▶ [Requirement]: Among the lines of the records, please find those that contain the word "medium" and copy them.

▶ [Recorded information]:
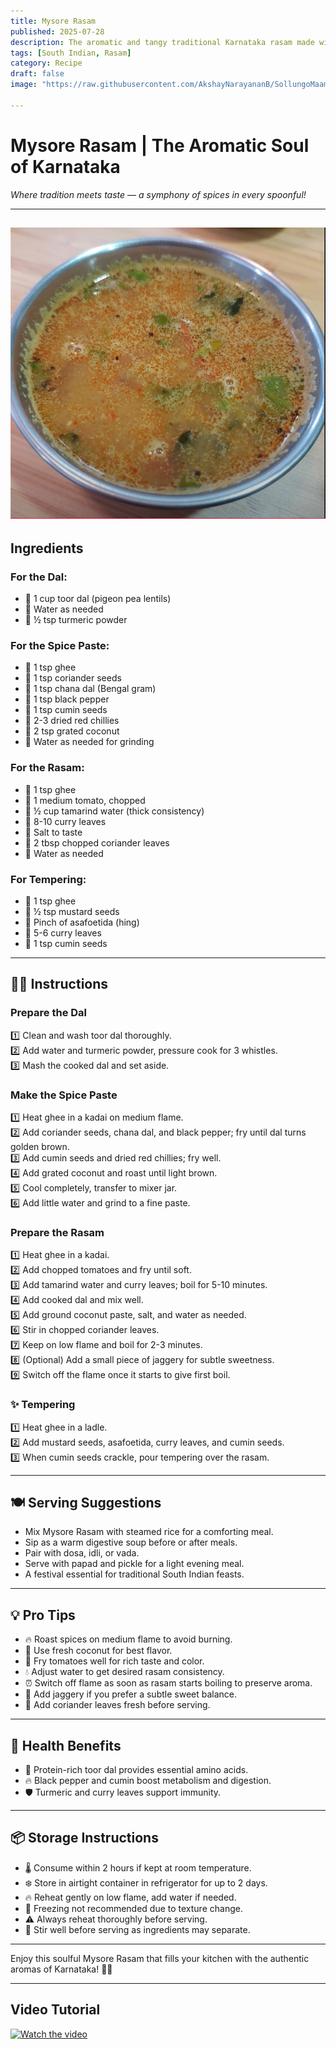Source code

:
 ```yaml
---
title: Mysore Rasam  
published: 2025-07-28  
description: The aromatic and tangy traditional Karnataka rasam made with toor dal, tamarind, and a special roasted spice paste — a soul-soothing bowl of flavor!  
tags: [South Indian, Rasam]  
category: Recipe  
draft: false  
image: "https://raw.githubusercontent.com/AkshayNarayananB/SollungoMaami/master/images/mysorerasam.png" 
  
---
```


#  Mysore Rasam | The Aromatic Soul of Karnataka

*Where tradition meets taste — a symphony of spices in every spoonful!*

---
![mysorerasam](https://raw.githubusercontent.com/AkshayNarayananB/SollungoMaami/master/images/mysorerasam.png)
---
##  Ingredients

### For the Dal:  
- 🔸 1 cup toor dal (pigeon pea lentils)  
- 🔸 Water as needed  
- 🔸 ½ tsp turmeric powder  

### For the Spice Paste:  
- 🔸 1 tsp ghee  
- 🔸 1 tsp coriander seeds  
- 🔸 1 tsp chana dal (Bengal gram)  
- 🔸 1 tsp black pepper  
- 🔸 1 tsp cumin seeds  
- 🔸 2-3 dried red chillies  
- 🔸 2 tsp grated coconut  
- 🔸 Water as needed for grinding  

### For the Rasam:  
- 🔸 1 tsp ghee  
- 🔸 1 medium tomato, chopped  
- 🔸 ½ cup tamarind water (thick consistency)  
- 🔸 8-10 curry leaves  
- 🔸 Salt to taste  
- 🔸 2 tbsp chopped coriander leaves  
- 🔸 Water as needed  

### For Tempering:  
- 🔸 1 tsp ghee  
- 🔸 ½ tsp mustard seeds  
- 🔸 Pinch of asafoetida (hing)  
- 🔸 5-6 curry leaves  
- 🔸 1 tsp cumin seeds  

---

## 👩‍🍳 Instructions

###  Prepare the Dal  
1️⃣ Clean and wash toor dal thoroughly.  
2️⃣ Add water and turmeric powder, pressure cook for 3 whistles.  
3️⃣ Mash the cooked dal and set aside.  

###  Make the Spice Paste  
1️⃣ Heat ghee in a kadai on medium flame.  
2️⃣ Add coriander seeds, chana dal, and black pepper; fry until dal turns golden brown.  
3️⃣ Add cumin seeds and dried red chillies; fry well.  
4️⃣ Add grated coconut and roast until light brown.  
5️⃣ Cool completely, transfer to mixer jar.  
6️⃣ Add little water and grind to a fine paste.  

###  Prepare the Rasam  
1️⃣ Heat ghee in a kadai.  
2️⃣ Add chopped tomatoes and fry until soft.  
3️⃣ Add tamarind water and curry leaves; boil for 5-10 minutes.  
4️⃣ Add cooked dal and mix well.  
5️⃣ Add ground coconut paste, salt, and water as needed.  
6️⃣ Stir in chopped coriander leaves.  
7️⃣ Keep on low flame and boil for 2-3 minutes.  
8️⃣ (Optional) Add a small piece of jaggery for subtle sweetness.  
9️⃣ Switch off the flame once it starts to give first boil.  

### ✨ Tempering  
1️⃣ Heat ghee in a ladle.  
2️⃣ Add mustard seeds, asafoetida, curry leaves, and cumin seeds.  
3️⃣ When cumin seeds crackle, pour tempering over the rasam.  

---

## 🍽️ Serving Suggestions

-  Mix Mysore Rasam with steamed rice for a comforting meal.  
-  Sip as a warm digestive soup before or after meals.  
-  Pair with dosa, idli, or vada.  
-  Serve with papad and pickle for a light evening meal.  
- A festival essential for traditional South Indian feasts.  

---

## 💡 Pro Tips

- 🔥 Roast spices on medium flame to avoid burning.  
- 🥥 Use fresh coconut for best flavor.  
- 🍅 Fry tomatoes well for rich taste and color.  
- 💧 Adjust water to get desired rasam consistency.  
- ⏰ Switch off flame as soon as rasam starts boiling to preserve aroma.  
- 🍯 Add jaggery if you prefer a subtle sweet balance.  
- 🌿 Add coriander leaves fresh before serving.  

---

## 🌟 Health Benefits

- 💪 Protein-rich toor dal provides essential amino acids.  
- 🔥 Black pepper and cumin boost metabolism and digestion.  
- 🛡️ Turmeric and curry leaves support immunity.  

---

## 📦 Storage Instructions

- 🌡️ Consume within 2 hours if kept at room temperature.  
- ❄️ Store in airtight container in refrigerator for up to 2 days.  
- 🔥 Reheat gently on low flame, add water if needed.  
- 🚫 Freezing not recommended due to texture change.  
- ⚠️ Always reheat thoroughly before serving.  
- 🥄 Stir well before serving as ingredients may separate.  

---

Enjoy this soulful Mysore Rasam that fills your kitchen with the authentic aromas of Karnataka! 🌿🍲

---
## Video Tutorial

[![Watch the video](https://img.youtube.com/vi/_sq2Qp8OM5Y/0.jpg)](https://youtu.be/_sq2Qp8OM5Y?si=dJc1tNlWZpvR8q4P)

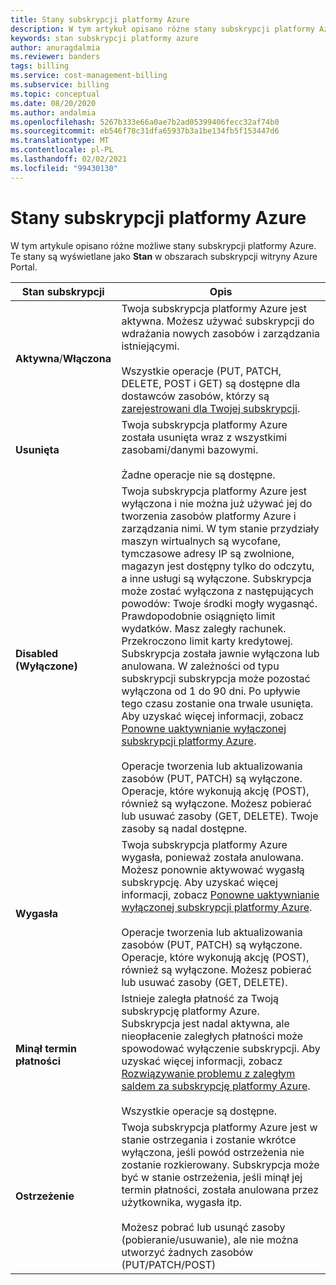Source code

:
 ```yaml
---
title: Stany subskrypcji platformy Azure
description: W tym artykuł opisano różne stany subskrypcji platformy Azure.
keywords: stan subskrypcji platformy azure
author: anuragdalmia
ms.reviewer: banders
tags: billing
ms.service: cost-management-billing
ms.subservice: billing
ms.topic: conceptual
ms.date: 08/20/2020
ms.author: andalmia
ms.openlocfilehash: 5267b333e66a0ae7b2ad05399406fecc32af74b0
ms.sourcegitcommit: eb546f78c31dfa65937b3a1be134fb5f153447d6
ms.translationtype: MT
ms.contentlocale: pl-PL
ms.lasthandoff: 02/02/2021
ms.locfileid: "99430130"
---
```

# <a name="azure-subscription-states"></a>Stany subskrypcji platformy Azure

W tym artykule opisano różne możliwe stany subskrypcji platformy Azure. Te stany są wyświetlane jako **Stan** w obszarach subskrypcji witryny Azure Portal.

| Stan subskrypcji | Opis |
|-------------| ----------------|
| **Aktywna**/**Włączona** | Twoja subskrypcja platformy Azure jest aktywna. Możesz używać subskrypcji do wdrażania nowych zasobów i zarządzania istniejącymi.<br><br>Wszystkie operacje (PUT, PATCH, DELETE, POST i GET) są dostępne dla dostawców zasobów, którzy są [zarejestrowani dla Twojej subskrypcji](../../azure-resource-manager/management/resource-providers-and-types.md#azure-portal). |
| **Usunięta** | Twoja subskrypcja platformy Azure została usunięta wraz z wszystkimi zasobami/danymi bazowymi.<br><br>Żadne operacje nie są dostępne. |
| **Disabled (Wyłączone)** | Twoja subskrypcja platformy Azure jest wyłączona i nie można już używać jej do tworzenia zasobów platformy Azure i zarządzania nimi. W tym stanie przydziały maszyn wirtualnych są wycofane, tymczasowe adresy IP są zwolnione, magazyn jest dostępny tylko do odczytu, a inne usługi są wyłączone. Subskrypcja może zostać wyłączona z następujących powodów: Twoje środki mogły wygasnąć. Prawdopodobnie osiągnięto limit wydatków. Masz zaległy rachunek. Przekroczono limit karty kredytowej. Subskrypcja została jawnie wyłączona lub anulowana. W zależności od typu subskrypcji subskrypcja może pozostać wyłączona od 1 do 90 dni. Po upływie tego czasu zostanie ona trwale usunięta. Aby uzyskać więcej informacji, zobacz [Ponowne uaktywnianie wyłączonej subskrypcji platformy Azure](subscription-disabled.md).<br><br>Operacje tworzenia lub aktualizowania zasobów (PUT, PATCH) są wyłączone. Operacje, które wykonują akcję (POST), również są wyłączone. Możesz pobierać lub usuwać zasoby (GET, DELETE). Twoje zasoby są nadal dostępne. |
| **Wygasła** | Twoja subskrypcja platformy Azure wygasła, ponieważ została anulowana. Możesz ponownie aktywować wygasłą subskrypcję. Aby uzyskać więcej informacji, zobacz [Ponowne uaktywnianie wyłączonej subskrypcji platformy Azure](subscription-disabled.md).<br><br>Operacje tworzenia lub aktualizowania zasobów (PUT, PATCH) są wyłączone. Operacje, które wykonują akcję (POST), również są wyłączone. Możesz pobierać lub usuwać zasoby (GET, DELETE).|
| **Minął termin płatności** | Istnieje zaległa płatność za Twoją subskrypcję platformy Azure. Subskrypcja jest nadal aktywna, ale nieopłacenie zaległych płatności może spowodować wyłączenie subskrypcji. Aby uzyskać więcej informacji, zobacz [Rozwiązywanie problemu z zaległym saldem za subskrypcję platformy Azure](resolve-past-due-balance.md).<br><br>Wszystkie operacje są dostępne. |
| **Ostrzeżenie** | Twoja subskrypcja platformy Azure jest w stanie ostrzegania i zostanie wkrótce wyłączona, jeśli powód ostrzeżenia nie zostanie rozkierowany. Subskrypcja może być w stanie ostrzeżenia, jeśli minął jej termin płatności, została anulowana przez użytkownika, wygasła itp.<br><br>Możesz pobrać lub usunąć zasoby (pobieranie/usuwanie), ale nie można utworzyć żadnych zasobów (PUT/PATCH/POST) |
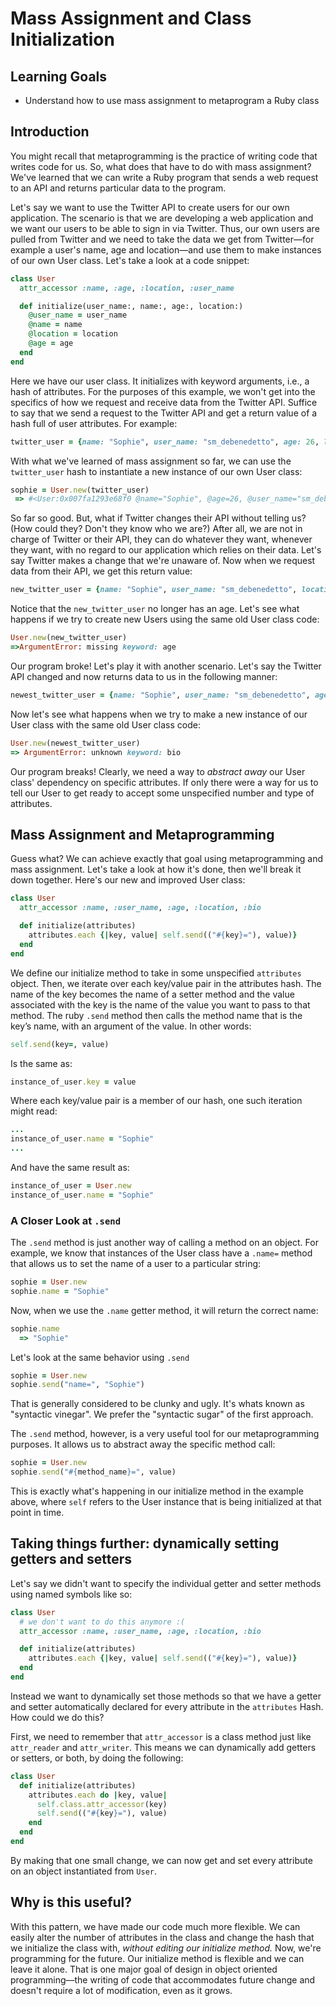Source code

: # Mass Assignment and Class Initialization

## Learning Goals

- Understand how to use mass assignment to metaprogram a Ruby class

## Introduction

You might recall that metaprogramming is the practice of writing code that writes code for us. So, what does that have to do with mass assignment? We've learned that we can write a Ruby program that sends a web request to an API and returns particular data to the program.

Let's say we want to use the Twitter API to create users for our own application. The scenario is that we are developing a web application and we want our users to be able to sign in via Twitter. Thus, our own users are pulled from Twitter and we need to take the data we get from Twitter—for example a user's name, age and location—and use them to make instances of our own User class. Let's take a look at a code snippet:


```ruby
class User
  attr_accessor :name, :age, :location, :user_name

  def initialize(user_name:, name:, age:, location:)
    @user_name = user_name
    @name = name
    @location = location
    @age = age
  end
end
```
Here we have our user class. It initializes with keyword arguments, i.e., a hash of attributes. For the purposes of this example, we won't get into the specifics of how we request and receive data from the Twitter API. Suffice to say that we send a request to the Twitter API and get a return value of a hash full of user attributes. For example:

```ruby
twitter_user = {name: "Sophie", user_name: "sm_debenedetto", age: 26, location: "NY, NY"}
```

With what we've learned of mass assignment so far, we can use the `twitter_user` hash to instantiate a new instance of our own User class:

```ruby
sophie = User.new(twitter_user)
 => #<User:0x007fa1293e68f0 @name="Sophie", @age=26, @user_name="sm_debenedetto", @location="NY, NY">
```

So far so good. But, what if Twitter changes their API without telling us? (How could they? Don't they know who we are?) After all, we are not in charge of Twitter or their API, they can do whatever they want, whenever they want, with no regard to our application which relies on their data. Let's say Twitter makes a change that we're unaware of. Now when we request data from their API, we get this return value:

```ruby
new_twitter_user = {name: "Sophie", user_name: "sm_debenedetto", location: "NY, NY"}
```

Notice that the `new_twitter_user` no longer has an age.  Let's see what happens if we try to create new Users using the same old User class code:

```ruby
User.new(new_twitter_user)
=>ArgumentError: missing keyword: age
```
Our program broke! Let's play it with another scenario. Let's say the Twitter API changed and now returns data to us in the following manner:

```ruby
newest_twitter_user = {name: "Sophie", user_name: "sm_debenedetto", age: 26, location: "NY, NY", bio: "I'm a programmer living in NY!"}
```

Now let's see what happens when we try to make a new instance of our User class with the same old User class code:

```ruby
User.new(newest_twitter_user)
=> ArgumentError: unknown keyword: bio
```

Our program breaks! Clearly, we need a way to *abstract away* our User class' dependency on specific attributes. If only there were a way for us to tell our User to get ready to accept some unspecified number and type of attributes.

## Mass Assignment and Metaprogramming

Guess what? We can achieve exactly that goal using metaprogramming and mass assignment. Let's take a look at how it's done, then we'll break it down together. Here's our new and improved User class:

```ruby
class User
  attr_accessor :name, :user_name, :age, :location, :bio

  def initialize(attributes)
    attributes.each {|key, value| self.send(("#{key}="), value)}
  end
end
```

We define our initialize method to take in some unspecified `attributes` object. Then, we iterate over each key/value pair in the attributes hash. The name of the key becomes the name of a setter method and the value associated with the key is the name of the value you want to pass to that method. The ruby `.send` method then calls the method name that is the key’s name, with an argument of the value. In other words:

```ruby
self.send(key=, value)
```

Is the same as:

```ruby
instance_of_user.key = value
```

Where each key/value pair is a member of our hash, one such iteration might read:

```ruby
...
instance_of_user.name = "Sophie"
...
```

And have the same result as:

```ruby
instance_of_user = User.new
instance_of_user.name = "Sophie"
```

### A Closer Look at `.send`

The `.send` method is just another way of calling a method on an object. For example, we know that instances of the User class have a `.name=` method that allows us to set the name of a user to a particular string:

```ruby
sophie = User.new
sophie.name = "Sophie"
```

Now, when we use the `.name` getter method, it will return the correct name:

```ruby
sophie.name
  => "Sophie"
```

Let's look at the same behavior using `.send`

```ruby
sophie = User.new
sophie.send("name=", "Sophie")
```

That is generally considered to be clunky and ugly. It's whats known as "syntactic vinegar". We prefer the "syntactic sugar" of the first approach.

The `.send` method, however, is a very useful tool for our metaprogramming purposes. It allows us to abstract away the specific method call:

```ruby
sophie = User.new
sophie.send("#{method_name}=", value)
```

This is exactly what's happening in our initialize method in the example above, where `self` refers to the User instance that is being initialized at that point in time.

## Taking things further: dynamically setting getters and setters

Let's say we didn't want to specify the individual getter and setter methods using named symbols like so:

```ruby
class User
  # we don't want to do this anymore :(
  attr_accessor :name, :user_name, :age, :location, :bio

  def initialize(attributes)
    attributes.each {|key, value| self.send(("#{key}="), value)}
  end
end
```

Instead we want to dynamically set those methods so that we have a getter and setter automatically declared for every attribute in the `attributes` Hash. How could we do this?

First, we need to remember that `attr_accessor` is a class method just like `attr_reader` and `attr_writer`. This means we can dynamically add getters or setters, or both, by doing the following:

```ruby
class User
  def initialize(attributes)
    attributes.each do |key, value| 
      self.class.attr_accessor(key)
      self.send(("#{key}="), value)
    end
  end
end
```

By making that one small change, we can now get and set every attribute on an object instantiated from `User`.

## Why is this useful?

With this pattern, we have made our code much more flexible. We can easily alter the number of attributes in the class and change the hash that we initialize the class with, *without editing our initialize method.* Now, we're programming for the future. Our initialize method is flexible and we can leave it alone. That is one major goal of design in object oriented programming––the writing of code that accommodates future change and doesn't require a lot of modification, even as it grows.
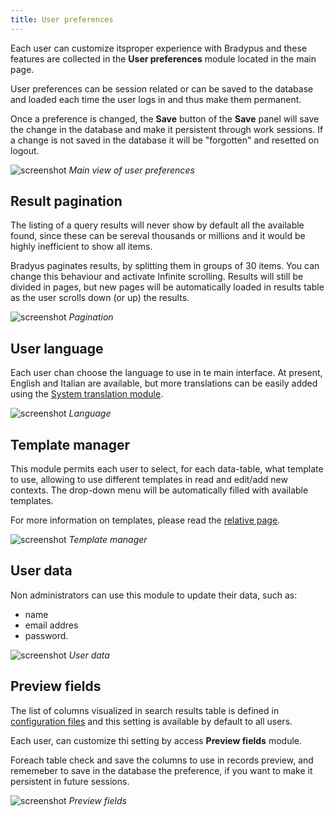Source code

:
 ```yaml
---
title: User preferences
---
```


Each user can customize itsproper experience with Bradypus and these features are collected in the 
**User preferences** module located in the main page.


User preferences can be session related or can be saved to the database and loaded each time the 
user logs in and thus make them permanent.

Once a preference is changed, the **Save** button of the **Save** panel will save the 
change in the database and make it persistent through work sessions. If a change is not
saved in the database it will be "forgotten" and resetted on logout.

![screenshot](../../images/usage/user-preferences.png "Main view of user preferences")
*Main view of user preferences*


## Result pagination
The listing of a query results will never show by default all the available found, since
these can be sereval thousands or millions and it would be highly inefficient to show all items.

Bradyus paginates results, by splitting them in groups of 30 items. You can change this behaviour
and activate Infinite scrolling. Results will still be divided in pages, but new pages will
be automatically loaded in results table as the user scrolls down (or up) the results.

![screenshot](../../images/usage/pagination.png "Pagination")
*Pagination*


## User language
Each user chan choose the language to use in te main interface.
At present, English and Italian are available, but more translations can be 
easily added using the [System translation module](/usage/system-translation).

![screenshot](../../images/usage/language.png "Language")
*Language*


## Template manager
This module permits each user to select, for each data-table, what template
to use, allowing to use different templates in read and edit/add new contexts.
The drop-down menu will be automatically filled with available templates.

For more information on templates, please read the [relative page](/manage/template-system).

![screenshot](../../images/usage/tmpl-manager.png "Template manager")
*Template manager*


## User data
Non administrators can use this module to update their data, such as:
- name
- email addres
- password.

![screenshot](../../images/usage/user-data.png "User data")
*User data*

## Preview fields
The list of columns visualized in search results table is defined in 
[configuration files](/setup/finalizing-setup#table-settings) and this 
setting is available by default to all users.

Each user, can customize thi setting by access **Preview fields** module.

Foreach table check and save the columns to use in records preview, and 
rememeber to save in the database the preference, if you want to make it persistent
in future sessions.

![screenshot](../../images/usage/preview-fields.png "Preview fields")
*Preview fields*
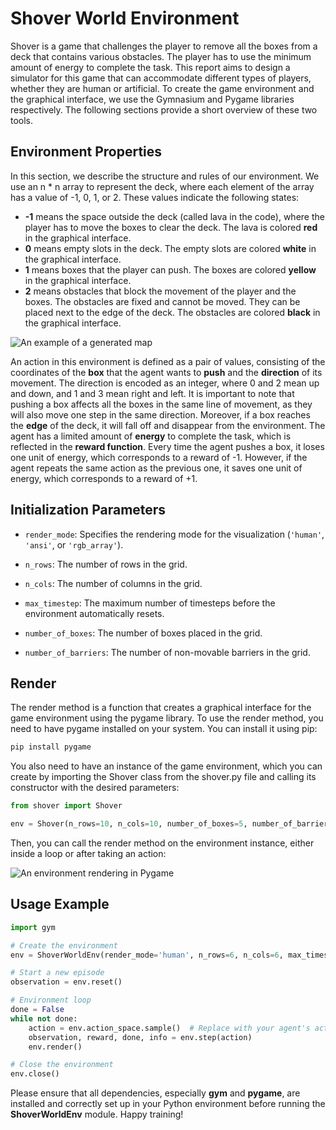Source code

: # Shover World Environment
Shover is a game that challenges the player to remove all the boxes from a deck that contains various obstacles. The player has to use the minimum amount of energy to complete the task. This report aims to design a simulator for this game that can accommodate different types of players, whether they are human or artificial.
To create the game environment and the graphical interface, we use the Gymnasium and Pygame libraries respectively. The following sections provide a short overview of these two tools.

## Environment Properties
In this section, we describe the structure and rules of our environment. 
We use an n * n array to represent the deck, where each element of the array has a value of -1, 0, 1, or 2. These values indicate the following states:
- **-1** means the space outside the deck (called lava in the code), where the player has to move the boxes to clear the deck. The lava is colored **red** in the graphical interface.
- **0** means empty slots in the deck. The empty slots are colored **white** in the graphical interface.
- **1** means boxes that the player can push. The boxes are colored **yellow** in the graphical interface.
- **2** means obstacles that block the movement of the player and the boxes. The obstacles are fixed and cannot be moved. They can be placed next to the edge of the deck. The obstacles are colored **black** in the graphical interface.

![An example of a generated map]([https://drive.google.com/file/d/1tKTJCmfgKkdkYX_PG8OIXlj_pJ16GQ7z/view?usp=drive_link](https://drive.google.com/file/d/1tKTJCmfgKkdkYX_PG8OIXlj_pJ16GQ7z/view?usp=sharing))

An action in this environment is defined as a pair of values, consisting of the coordinates of the **box** that the agent wants to **push** and the **direction** of its movement. The direction is encoded as an integer, where 0 and 2 mean up and down, and 1 and 3 mean right and left. 
It is important to note that pushing a box affects all the boxes in the same line of movement, as they will also move one step in the same direction. Moreover, if a box reaches the **edge** of the deck, it will fall off and disappear from the environment.
The agent has a limited amount of **energy** to complete the task, which is reflected in the **reward function**. Every time the agent pushes a box, it loses one unit of energy, which corresponds to a reward of -1. However, if the agent repeats the same action as the previous one, it saves one unit of energy, which corresponds to a reward of +1.

## Initialization Parameters
- `render_mode`: Specifies the rendering mode for the visualization (`'human'`, `'ansi'`, or `'rgb_array'`).

- `n_rows`: The number of rows in the grid.

- `n_cols`: The number of columns in the grid.

- `max_timestep`: The maximum number of timesteps before the environment automatically resets.

- `number_of_boxes`: The number of boxes placed in the grid.

- `number_of_barriers`: The number of non-movable barriers in the grid.

## Render
The render method is a function that creates a graphical interface for the game environment using the pygame library.
To use the render method, you need to have pygame installed on your system. You can install it using pip:

```bash
pip install pygame
```

You also need to have an instance of the game environment, which you can create by importing the Shover class from the shover.py file and calling its constructor with the desired parameters:

```python
from shover import Shover

env = Shover(n_rows=10, n_cols=10, number_of_boxes=5, number_of_barriers=10, render_mode="human")
```

Then, you can call the render method on the environment instance, either inside a loop or after taking an action:

![An environment rendering in Pygame]([https://drive.google.com/file/d/1ncQKjbKXutMSXg88T4zaJodkcTJV87zG/view?usp=drive_link](https://drive.google.com/file/d/1ncQKjbKXutMSXg88T4zaJodkcTJV87zG/view?usp=sharing))

## Usage Example 
```python
import gym

# Create the environment
env = ShoverWorldEnv(render_mode='human', n_rows=6, n_cols=6, max_timestep=100, number_of_boxes=10, number_of_barriers=4)

# Start a new episode
observation = env.reset()

# Environment loop
done = False
while not done:
    action = env.action_space.sample()  # Replace with your agent's action
    observation, reward, done, info = env.step(action)
    env.render()

# Close the environment
env.close()
```
Please ensure that all dependencies, especially **gym** and **pygame**, are installed and correctly set up in your Python environment before running the **ShoverWorldEnv** module. Happy training!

▶ [Reply]:
- 🔸 1 medium tomato, chopped  
1️⃣ Heat ghee in a kadai on medium flame.  
- 🔥 Roast spices on medium flame to avoid burning.  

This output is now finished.